INPUT:
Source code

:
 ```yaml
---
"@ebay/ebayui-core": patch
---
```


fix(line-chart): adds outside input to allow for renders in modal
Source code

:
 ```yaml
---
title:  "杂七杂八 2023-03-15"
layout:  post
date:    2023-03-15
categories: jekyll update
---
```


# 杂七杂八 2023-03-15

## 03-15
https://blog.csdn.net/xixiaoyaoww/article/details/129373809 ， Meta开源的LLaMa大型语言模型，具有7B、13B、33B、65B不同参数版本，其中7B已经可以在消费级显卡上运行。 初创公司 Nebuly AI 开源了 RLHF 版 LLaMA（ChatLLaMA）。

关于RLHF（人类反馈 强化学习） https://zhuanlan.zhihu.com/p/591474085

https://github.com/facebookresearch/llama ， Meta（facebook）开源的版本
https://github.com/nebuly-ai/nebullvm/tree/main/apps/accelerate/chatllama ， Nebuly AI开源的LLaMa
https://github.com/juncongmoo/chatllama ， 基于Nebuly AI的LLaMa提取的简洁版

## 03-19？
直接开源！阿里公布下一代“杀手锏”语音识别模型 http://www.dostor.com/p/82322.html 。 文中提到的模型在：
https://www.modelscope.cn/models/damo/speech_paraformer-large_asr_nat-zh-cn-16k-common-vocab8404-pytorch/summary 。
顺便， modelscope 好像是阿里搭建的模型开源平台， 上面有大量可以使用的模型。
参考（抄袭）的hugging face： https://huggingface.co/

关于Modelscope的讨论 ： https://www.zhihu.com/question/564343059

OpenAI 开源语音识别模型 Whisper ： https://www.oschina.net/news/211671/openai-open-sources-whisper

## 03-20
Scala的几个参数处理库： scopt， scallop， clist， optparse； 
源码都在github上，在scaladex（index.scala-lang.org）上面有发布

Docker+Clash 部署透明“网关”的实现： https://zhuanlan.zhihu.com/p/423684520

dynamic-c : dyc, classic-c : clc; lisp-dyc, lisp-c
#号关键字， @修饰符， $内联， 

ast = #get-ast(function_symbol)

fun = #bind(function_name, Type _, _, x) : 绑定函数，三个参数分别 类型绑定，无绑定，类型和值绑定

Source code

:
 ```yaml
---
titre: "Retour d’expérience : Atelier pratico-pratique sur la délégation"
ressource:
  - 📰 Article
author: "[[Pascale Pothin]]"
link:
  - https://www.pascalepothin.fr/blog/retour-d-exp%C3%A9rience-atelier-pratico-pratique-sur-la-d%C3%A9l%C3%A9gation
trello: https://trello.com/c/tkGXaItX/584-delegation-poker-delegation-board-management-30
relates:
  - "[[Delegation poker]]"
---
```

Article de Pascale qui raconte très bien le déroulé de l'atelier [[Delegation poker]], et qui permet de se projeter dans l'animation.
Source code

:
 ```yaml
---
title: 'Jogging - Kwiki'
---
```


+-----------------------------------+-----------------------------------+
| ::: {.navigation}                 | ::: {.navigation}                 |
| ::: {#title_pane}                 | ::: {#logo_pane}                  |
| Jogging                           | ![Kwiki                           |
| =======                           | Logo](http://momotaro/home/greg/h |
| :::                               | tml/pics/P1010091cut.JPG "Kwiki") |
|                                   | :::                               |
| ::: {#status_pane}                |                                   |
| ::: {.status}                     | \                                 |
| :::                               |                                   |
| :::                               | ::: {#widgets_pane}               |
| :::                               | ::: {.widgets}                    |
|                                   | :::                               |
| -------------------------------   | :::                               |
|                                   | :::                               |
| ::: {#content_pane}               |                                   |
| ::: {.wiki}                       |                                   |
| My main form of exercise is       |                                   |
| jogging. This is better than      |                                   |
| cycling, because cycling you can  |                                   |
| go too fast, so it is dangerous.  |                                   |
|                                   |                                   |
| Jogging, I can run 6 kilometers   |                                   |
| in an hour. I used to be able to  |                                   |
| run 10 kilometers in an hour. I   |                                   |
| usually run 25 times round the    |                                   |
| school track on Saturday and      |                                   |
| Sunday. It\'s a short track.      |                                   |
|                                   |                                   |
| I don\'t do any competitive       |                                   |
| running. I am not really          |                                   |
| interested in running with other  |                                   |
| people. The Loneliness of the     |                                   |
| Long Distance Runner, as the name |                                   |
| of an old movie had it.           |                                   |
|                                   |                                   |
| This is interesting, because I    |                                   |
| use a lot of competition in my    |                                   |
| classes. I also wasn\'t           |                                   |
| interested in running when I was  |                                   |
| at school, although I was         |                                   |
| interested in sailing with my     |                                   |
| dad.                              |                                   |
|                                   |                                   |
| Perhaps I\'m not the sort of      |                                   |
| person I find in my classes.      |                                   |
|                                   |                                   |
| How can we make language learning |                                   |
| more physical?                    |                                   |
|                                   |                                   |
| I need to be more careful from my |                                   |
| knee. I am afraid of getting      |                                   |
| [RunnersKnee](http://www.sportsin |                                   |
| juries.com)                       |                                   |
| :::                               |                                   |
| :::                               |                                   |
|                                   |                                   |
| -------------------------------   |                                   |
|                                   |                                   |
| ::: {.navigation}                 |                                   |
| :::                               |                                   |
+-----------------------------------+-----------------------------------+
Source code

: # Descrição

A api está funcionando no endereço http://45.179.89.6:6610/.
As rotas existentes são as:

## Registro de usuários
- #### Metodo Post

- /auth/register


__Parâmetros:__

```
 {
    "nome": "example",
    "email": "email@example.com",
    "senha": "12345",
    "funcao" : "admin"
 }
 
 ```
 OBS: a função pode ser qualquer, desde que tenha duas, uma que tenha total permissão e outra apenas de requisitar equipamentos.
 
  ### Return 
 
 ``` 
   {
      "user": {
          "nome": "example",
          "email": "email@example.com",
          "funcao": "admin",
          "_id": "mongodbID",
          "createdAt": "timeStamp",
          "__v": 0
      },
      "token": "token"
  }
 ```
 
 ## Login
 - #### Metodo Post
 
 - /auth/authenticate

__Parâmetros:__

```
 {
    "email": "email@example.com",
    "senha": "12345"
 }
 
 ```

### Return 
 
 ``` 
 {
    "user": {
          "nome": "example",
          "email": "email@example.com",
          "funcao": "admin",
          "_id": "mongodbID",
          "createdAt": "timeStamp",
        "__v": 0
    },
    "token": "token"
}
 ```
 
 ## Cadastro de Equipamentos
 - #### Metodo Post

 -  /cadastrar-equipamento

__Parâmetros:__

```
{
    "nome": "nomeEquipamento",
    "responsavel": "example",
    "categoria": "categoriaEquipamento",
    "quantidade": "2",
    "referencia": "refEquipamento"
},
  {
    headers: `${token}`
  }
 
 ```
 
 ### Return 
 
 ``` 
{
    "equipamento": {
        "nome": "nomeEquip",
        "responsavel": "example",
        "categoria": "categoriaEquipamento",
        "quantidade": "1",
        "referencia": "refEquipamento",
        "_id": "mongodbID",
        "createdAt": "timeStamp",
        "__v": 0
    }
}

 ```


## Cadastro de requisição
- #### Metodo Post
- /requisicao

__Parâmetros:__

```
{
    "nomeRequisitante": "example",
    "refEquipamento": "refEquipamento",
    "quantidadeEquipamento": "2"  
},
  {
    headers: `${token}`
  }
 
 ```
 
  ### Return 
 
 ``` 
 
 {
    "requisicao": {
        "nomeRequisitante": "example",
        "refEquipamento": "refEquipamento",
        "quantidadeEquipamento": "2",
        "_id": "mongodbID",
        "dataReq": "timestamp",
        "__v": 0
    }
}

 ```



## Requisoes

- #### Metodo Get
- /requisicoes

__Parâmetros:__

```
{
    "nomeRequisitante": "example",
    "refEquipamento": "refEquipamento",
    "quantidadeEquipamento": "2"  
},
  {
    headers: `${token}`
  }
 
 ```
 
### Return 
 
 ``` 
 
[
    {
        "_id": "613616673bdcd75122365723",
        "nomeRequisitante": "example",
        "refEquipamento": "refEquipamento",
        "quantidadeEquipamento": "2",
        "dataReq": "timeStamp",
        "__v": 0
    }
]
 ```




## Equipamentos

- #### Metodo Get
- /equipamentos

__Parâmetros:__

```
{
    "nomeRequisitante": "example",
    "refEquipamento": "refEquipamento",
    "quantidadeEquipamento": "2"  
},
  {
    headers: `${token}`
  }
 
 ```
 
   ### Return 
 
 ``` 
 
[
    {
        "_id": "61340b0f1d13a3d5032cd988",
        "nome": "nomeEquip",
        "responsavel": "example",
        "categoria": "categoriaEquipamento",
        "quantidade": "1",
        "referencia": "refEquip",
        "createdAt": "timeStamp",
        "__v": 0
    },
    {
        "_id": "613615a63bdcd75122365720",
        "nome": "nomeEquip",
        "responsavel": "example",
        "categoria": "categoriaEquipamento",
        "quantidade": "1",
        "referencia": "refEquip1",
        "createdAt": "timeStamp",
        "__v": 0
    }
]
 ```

WHAT TO DO: Quote, word for word, every line from the top of the entries through the line that holds "https://www.mo".

REPLY:
Source code

:
 ```yaml
---
"@ebay/ebayui-core": patch
---
```


fix(line-chart): adds outside input to allow for renders in modal
Source code

:
 ```yaml
---
title:  "杂七杂八 2023-03-15"
layout:  post
date:    2023-03-15
categories: jekyll update
---
```


# 杂七杂八 2023-03-15

## 03-15
https://blog.csdn.net/xixiaoyaoww/article/details/129373809 ， Meta开源的LLaMa大型语言模型，具有7B、13B、33B、65B不同参数版本，其中7B已经可以在消费级显卡上运行。 初创公司 Nebuly AI 开源了 RLHF 版 LLaMA（ChatLLaMA）。

关于RLHF（人类反馈 强化学习） https://zhuanlan.zhihu.com/p/591474085

https://github.com/facebookresearch/llama ， Meta（facebook）开源的版本
https://github.com/nebuly-ai/nebullvm/tree/main/apps/accelerate/chatllama ， Nebuly AI开源的LLaMa
https://github.com/juncongmoo/chatllama ， 基于Nebuly AI的LLaMa提取的简洁版

## 03-19？
直接开源！阿里公布下一代“杀手锏”语音识别模型 http://www.dostor.com/p/82322.html 。 文中提到的模型在：
https://www.modelscope.cn/models/damo/speech_paraformer-large_asr_nat-zh-cn-16k-common-vocab8404-pytorch/summary 。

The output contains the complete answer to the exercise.